= Work order =
Go through the entries below and return every line that contains "them".

Dataset entries:
^^^^^^^^^^^^^^^^

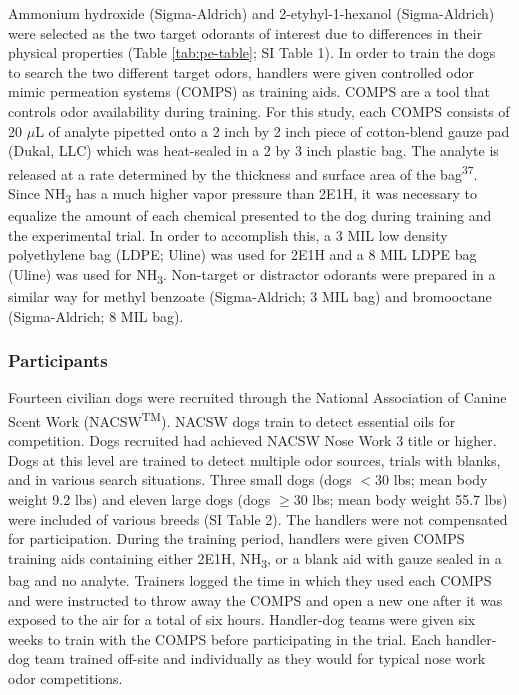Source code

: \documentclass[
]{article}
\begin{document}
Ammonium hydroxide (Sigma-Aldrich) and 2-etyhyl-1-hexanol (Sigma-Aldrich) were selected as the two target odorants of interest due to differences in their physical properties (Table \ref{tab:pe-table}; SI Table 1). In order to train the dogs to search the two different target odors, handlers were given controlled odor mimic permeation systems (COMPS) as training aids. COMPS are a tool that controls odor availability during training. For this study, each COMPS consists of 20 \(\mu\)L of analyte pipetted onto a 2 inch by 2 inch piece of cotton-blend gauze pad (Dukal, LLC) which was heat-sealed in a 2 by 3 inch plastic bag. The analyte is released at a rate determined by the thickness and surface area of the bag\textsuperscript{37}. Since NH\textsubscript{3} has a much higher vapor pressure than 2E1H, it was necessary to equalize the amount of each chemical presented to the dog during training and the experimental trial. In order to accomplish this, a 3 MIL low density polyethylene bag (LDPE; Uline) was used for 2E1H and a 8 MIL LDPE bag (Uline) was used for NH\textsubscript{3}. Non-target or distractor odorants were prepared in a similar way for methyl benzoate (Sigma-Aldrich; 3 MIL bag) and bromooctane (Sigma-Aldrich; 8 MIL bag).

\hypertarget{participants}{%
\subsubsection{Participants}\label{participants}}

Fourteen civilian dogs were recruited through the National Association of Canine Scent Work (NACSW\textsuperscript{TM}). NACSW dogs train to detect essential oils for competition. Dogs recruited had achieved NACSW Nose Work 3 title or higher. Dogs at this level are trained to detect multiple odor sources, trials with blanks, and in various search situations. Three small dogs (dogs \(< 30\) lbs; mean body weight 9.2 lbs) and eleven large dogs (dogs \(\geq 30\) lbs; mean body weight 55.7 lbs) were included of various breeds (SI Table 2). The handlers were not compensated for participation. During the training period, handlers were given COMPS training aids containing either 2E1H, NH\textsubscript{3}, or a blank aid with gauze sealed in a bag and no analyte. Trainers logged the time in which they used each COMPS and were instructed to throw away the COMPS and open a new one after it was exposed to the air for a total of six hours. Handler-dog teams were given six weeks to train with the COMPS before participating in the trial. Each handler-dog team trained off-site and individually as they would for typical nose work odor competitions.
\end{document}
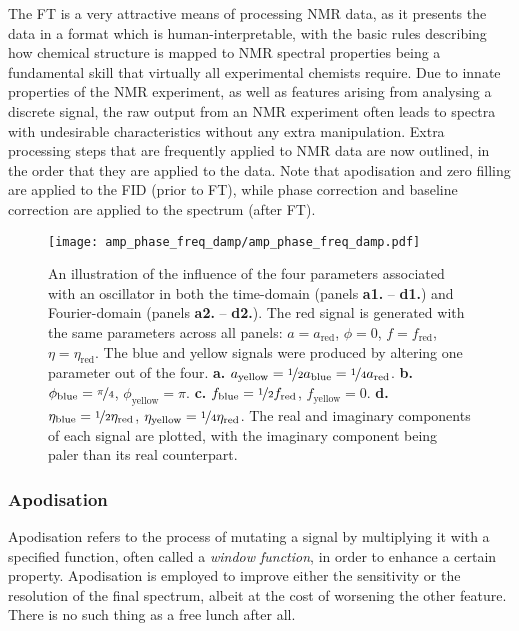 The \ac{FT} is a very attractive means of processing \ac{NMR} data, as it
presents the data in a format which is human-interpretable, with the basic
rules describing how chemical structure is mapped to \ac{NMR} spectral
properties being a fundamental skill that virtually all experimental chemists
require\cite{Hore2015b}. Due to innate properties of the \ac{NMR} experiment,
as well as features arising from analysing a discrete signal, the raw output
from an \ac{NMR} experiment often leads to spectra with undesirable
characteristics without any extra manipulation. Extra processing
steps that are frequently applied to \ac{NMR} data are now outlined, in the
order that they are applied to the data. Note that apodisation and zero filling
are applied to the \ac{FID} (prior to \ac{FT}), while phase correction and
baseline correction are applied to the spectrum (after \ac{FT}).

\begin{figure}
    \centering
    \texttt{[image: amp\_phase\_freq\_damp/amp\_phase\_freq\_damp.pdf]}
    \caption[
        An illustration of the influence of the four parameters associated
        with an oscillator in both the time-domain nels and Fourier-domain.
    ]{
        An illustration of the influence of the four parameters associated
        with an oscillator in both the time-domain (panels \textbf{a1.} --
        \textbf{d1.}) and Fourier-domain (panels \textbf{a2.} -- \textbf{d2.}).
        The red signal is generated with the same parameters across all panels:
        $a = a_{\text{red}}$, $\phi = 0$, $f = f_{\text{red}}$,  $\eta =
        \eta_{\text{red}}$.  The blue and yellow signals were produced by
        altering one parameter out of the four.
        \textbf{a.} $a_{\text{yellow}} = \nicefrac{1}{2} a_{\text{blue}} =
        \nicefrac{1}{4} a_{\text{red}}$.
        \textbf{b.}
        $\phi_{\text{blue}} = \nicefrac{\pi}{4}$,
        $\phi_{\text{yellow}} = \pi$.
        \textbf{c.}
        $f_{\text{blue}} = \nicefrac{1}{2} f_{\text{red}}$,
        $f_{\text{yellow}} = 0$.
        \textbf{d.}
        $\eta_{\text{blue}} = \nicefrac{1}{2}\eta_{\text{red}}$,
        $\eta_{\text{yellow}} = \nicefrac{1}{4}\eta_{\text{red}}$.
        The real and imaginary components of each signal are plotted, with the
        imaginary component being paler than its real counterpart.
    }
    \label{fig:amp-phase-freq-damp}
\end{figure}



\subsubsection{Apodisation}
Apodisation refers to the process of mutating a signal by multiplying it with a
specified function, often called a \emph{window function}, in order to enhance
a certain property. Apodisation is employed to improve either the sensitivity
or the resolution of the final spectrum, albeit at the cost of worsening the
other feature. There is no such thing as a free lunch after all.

^^^^^^^^^^^^^^^^

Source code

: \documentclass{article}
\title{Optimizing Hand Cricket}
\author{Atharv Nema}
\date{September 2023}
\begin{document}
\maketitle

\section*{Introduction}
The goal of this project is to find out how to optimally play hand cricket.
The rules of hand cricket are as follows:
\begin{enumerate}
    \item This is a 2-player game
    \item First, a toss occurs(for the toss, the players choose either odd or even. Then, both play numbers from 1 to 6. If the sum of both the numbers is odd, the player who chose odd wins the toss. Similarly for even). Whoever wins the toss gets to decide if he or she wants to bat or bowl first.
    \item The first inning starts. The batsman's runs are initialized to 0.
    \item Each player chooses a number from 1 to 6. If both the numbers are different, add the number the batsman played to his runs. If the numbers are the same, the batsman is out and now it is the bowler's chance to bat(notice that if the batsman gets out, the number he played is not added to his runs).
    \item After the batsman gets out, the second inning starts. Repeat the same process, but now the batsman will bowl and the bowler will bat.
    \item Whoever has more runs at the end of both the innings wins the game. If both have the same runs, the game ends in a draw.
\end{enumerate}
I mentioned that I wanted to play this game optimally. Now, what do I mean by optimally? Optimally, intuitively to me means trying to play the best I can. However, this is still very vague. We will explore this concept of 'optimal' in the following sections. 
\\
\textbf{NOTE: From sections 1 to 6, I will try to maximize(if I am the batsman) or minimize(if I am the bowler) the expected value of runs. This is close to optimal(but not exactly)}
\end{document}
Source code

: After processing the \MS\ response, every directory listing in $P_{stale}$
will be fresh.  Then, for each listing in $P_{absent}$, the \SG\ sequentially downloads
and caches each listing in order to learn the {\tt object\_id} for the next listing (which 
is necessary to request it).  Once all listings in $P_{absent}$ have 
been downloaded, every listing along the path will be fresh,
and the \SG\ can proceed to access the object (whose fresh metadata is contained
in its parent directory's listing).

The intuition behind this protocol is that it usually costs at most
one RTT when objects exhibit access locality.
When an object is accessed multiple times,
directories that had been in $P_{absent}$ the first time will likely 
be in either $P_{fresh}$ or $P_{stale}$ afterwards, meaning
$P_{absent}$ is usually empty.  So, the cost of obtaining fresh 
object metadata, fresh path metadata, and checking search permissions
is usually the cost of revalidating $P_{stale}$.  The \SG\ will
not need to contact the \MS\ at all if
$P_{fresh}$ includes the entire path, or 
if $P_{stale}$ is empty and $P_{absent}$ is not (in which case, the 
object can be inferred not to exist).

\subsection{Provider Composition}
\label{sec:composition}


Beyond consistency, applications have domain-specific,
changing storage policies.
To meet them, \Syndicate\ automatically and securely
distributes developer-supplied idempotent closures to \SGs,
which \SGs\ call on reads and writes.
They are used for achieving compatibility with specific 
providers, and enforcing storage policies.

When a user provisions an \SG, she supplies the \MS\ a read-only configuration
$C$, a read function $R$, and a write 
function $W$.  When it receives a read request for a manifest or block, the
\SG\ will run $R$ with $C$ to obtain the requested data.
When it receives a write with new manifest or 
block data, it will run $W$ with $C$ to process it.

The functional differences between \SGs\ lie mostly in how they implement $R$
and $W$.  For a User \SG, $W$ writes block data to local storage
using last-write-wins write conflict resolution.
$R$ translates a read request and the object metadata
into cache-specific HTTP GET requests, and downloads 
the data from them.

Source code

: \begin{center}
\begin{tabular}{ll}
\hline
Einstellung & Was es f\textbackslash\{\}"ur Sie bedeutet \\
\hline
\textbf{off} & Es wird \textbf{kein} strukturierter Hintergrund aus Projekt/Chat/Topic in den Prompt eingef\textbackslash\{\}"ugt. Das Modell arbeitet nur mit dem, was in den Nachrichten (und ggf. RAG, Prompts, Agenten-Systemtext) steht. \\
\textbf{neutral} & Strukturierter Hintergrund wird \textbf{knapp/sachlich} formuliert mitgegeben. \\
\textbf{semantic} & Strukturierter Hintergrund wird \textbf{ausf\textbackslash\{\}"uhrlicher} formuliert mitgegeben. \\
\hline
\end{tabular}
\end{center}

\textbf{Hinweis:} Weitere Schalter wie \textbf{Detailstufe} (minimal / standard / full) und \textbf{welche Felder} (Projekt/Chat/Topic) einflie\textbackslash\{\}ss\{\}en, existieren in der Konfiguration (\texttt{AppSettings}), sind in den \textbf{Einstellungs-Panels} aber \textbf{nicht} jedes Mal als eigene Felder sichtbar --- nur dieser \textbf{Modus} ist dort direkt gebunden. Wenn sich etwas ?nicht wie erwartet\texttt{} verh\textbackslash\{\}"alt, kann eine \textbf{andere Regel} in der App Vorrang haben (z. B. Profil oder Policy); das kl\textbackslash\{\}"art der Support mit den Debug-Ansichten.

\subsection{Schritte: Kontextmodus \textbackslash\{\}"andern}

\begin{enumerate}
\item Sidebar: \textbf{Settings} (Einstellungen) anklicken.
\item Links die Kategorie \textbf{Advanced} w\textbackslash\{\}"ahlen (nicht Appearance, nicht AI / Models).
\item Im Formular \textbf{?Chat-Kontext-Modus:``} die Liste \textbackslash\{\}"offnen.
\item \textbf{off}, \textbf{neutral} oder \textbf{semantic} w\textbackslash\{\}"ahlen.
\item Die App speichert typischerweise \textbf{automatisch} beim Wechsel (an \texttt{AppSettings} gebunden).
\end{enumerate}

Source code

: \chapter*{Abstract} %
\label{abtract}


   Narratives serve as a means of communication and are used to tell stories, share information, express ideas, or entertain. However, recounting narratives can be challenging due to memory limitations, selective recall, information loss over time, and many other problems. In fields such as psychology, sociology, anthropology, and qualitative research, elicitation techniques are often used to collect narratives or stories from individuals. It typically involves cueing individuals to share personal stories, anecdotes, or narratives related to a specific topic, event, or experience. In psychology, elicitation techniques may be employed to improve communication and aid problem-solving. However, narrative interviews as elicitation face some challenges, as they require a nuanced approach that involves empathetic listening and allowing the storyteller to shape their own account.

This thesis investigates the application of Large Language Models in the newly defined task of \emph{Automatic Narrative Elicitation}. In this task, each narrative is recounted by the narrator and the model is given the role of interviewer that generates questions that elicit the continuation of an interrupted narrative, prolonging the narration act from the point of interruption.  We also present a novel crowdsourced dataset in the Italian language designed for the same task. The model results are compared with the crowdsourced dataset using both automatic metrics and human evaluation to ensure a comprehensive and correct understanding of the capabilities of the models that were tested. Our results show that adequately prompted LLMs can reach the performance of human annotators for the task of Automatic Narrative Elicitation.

^^^^^^^^^^^^^^^^

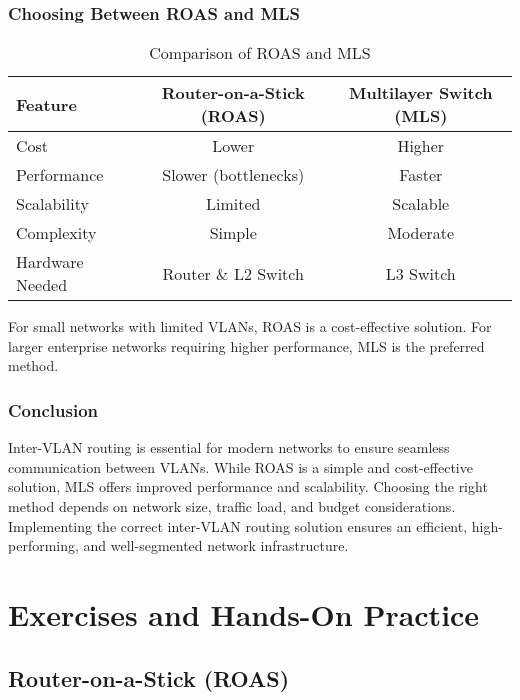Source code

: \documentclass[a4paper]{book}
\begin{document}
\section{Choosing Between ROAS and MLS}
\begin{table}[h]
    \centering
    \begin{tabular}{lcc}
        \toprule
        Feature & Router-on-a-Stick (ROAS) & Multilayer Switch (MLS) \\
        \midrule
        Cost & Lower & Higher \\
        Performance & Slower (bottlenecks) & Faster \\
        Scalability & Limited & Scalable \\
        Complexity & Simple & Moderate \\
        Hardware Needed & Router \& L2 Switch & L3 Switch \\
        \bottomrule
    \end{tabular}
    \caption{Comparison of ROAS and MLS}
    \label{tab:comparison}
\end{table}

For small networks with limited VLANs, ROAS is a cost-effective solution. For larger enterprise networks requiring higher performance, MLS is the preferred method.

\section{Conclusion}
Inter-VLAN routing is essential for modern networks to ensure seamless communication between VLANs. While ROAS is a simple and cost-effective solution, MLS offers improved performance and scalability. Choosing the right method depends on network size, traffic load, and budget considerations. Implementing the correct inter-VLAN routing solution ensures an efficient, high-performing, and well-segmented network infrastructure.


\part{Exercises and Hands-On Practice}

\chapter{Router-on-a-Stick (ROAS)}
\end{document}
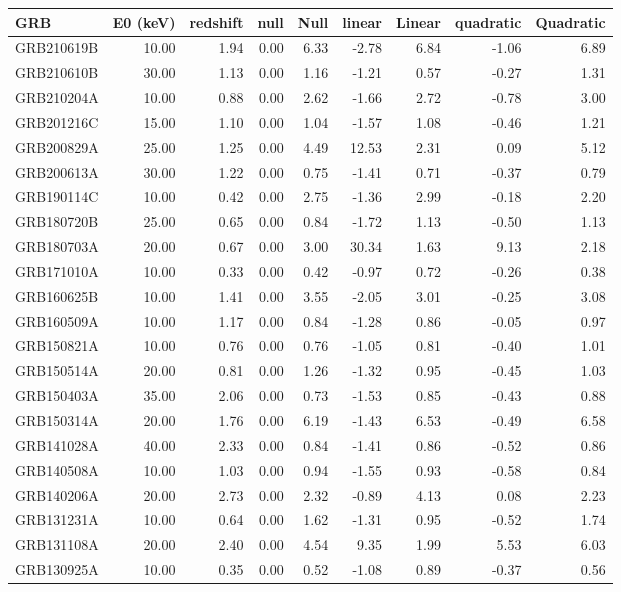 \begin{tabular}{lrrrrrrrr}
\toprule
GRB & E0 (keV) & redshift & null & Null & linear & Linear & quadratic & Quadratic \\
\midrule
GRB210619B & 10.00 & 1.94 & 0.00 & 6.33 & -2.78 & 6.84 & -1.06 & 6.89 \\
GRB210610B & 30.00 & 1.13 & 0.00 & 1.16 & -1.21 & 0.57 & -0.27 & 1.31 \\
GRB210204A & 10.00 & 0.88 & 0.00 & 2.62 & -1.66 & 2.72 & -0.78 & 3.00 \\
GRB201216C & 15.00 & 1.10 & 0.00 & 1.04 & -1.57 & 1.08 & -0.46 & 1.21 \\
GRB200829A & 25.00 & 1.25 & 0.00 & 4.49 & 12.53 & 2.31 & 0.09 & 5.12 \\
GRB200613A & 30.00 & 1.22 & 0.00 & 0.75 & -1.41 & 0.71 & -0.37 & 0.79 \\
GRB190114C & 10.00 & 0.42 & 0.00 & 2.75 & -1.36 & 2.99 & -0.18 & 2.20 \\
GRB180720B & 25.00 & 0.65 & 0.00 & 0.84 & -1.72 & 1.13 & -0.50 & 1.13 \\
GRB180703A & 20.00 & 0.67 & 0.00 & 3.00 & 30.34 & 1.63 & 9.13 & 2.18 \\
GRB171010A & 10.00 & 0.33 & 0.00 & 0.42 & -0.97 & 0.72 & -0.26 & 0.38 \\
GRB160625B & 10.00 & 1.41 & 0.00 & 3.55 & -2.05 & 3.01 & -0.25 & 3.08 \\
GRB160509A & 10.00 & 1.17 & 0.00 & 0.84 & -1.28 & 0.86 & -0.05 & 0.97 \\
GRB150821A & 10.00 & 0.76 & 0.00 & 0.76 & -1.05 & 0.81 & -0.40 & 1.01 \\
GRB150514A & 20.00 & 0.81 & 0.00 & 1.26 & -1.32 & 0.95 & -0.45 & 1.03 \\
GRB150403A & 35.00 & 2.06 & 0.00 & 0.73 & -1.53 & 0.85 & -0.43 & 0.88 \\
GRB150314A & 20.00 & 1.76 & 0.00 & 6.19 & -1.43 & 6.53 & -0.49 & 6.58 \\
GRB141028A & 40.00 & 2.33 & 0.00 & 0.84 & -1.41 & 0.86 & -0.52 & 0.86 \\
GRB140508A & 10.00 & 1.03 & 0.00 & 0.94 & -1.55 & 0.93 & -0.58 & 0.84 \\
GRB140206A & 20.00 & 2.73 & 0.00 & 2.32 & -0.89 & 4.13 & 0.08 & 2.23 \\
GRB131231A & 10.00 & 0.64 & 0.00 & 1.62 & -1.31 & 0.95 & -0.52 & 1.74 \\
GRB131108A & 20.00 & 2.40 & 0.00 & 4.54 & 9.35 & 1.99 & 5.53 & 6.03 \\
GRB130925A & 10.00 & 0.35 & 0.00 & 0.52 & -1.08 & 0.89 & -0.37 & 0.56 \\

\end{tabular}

^^^^^^^^^^^^^^^^

= Answer for the task =
To meet them, \Syndicate\ automatically and securely
the data from them.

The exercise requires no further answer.